== Records for this task ==
*** Begin section ***
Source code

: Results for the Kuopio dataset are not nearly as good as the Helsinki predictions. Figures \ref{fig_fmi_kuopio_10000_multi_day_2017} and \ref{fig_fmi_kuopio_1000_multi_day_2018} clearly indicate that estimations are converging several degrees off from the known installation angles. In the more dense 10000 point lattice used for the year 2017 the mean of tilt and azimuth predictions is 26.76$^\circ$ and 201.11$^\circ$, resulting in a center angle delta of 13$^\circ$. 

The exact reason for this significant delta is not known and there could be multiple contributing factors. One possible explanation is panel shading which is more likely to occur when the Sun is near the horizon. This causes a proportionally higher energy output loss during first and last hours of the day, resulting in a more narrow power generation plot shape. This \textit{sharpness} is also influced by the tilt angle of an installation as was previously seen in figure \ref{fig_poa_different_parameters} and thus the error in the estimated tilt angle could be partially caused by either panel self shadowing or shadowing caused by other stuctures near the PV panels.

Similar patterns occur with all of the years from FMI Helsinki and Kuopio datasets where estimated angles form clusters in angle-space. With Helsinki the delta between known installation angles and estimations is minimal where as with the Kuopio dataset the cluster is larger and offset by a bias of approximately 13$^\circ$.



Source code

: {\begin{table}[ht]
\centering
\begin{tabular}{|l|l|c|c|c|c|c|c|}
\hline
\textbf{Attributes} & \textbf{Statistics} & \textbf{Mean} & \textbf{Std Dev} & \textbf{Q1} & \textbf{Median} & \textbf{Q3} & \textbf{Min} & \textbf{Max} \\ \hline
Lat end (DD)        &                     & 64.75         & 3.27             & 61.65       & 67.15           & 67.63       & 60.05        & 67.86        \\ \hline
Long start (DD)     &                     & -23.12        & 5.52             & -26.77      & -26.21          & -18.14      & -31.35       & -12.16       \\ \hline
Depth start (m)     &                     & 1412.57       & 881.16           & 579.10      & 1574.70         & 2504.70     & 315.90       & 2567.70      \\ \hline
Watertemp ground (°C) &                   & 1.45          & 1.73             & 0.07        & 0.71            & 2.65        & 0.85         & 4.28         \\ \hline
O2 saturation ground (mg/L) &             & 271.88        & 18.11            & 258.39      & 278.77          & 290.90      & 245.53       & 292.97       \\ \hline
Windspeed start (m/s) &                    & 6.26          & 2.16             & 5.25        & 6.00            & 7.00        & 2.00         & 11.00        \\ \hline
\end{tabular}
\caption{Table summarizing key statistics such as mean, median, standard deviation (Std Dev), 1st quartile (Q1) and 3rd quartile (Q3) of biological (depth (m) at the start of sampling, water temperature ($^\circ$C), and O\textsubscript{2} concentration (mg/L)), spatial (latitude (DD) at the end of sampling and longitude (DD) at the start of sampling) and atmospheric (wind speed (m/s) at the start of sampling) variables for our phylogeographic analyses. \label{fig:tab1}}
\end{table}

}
*** End section ***
== Exercise requirements ==
From the data above, copy out every line with the string "ground" in it.

== Task result ==
Watertemp ground (°C) &                   & 1.45          & 1.73             & 0.07        & 0.71            & 2.65        & 0.85         & 4.28         \\ \hline
O2 saturation ground (mg/L) &             & 271.88        & 18.11            & 258.39      & 278.77          & 290.90      & 245.53       & 292.97       \\ \hline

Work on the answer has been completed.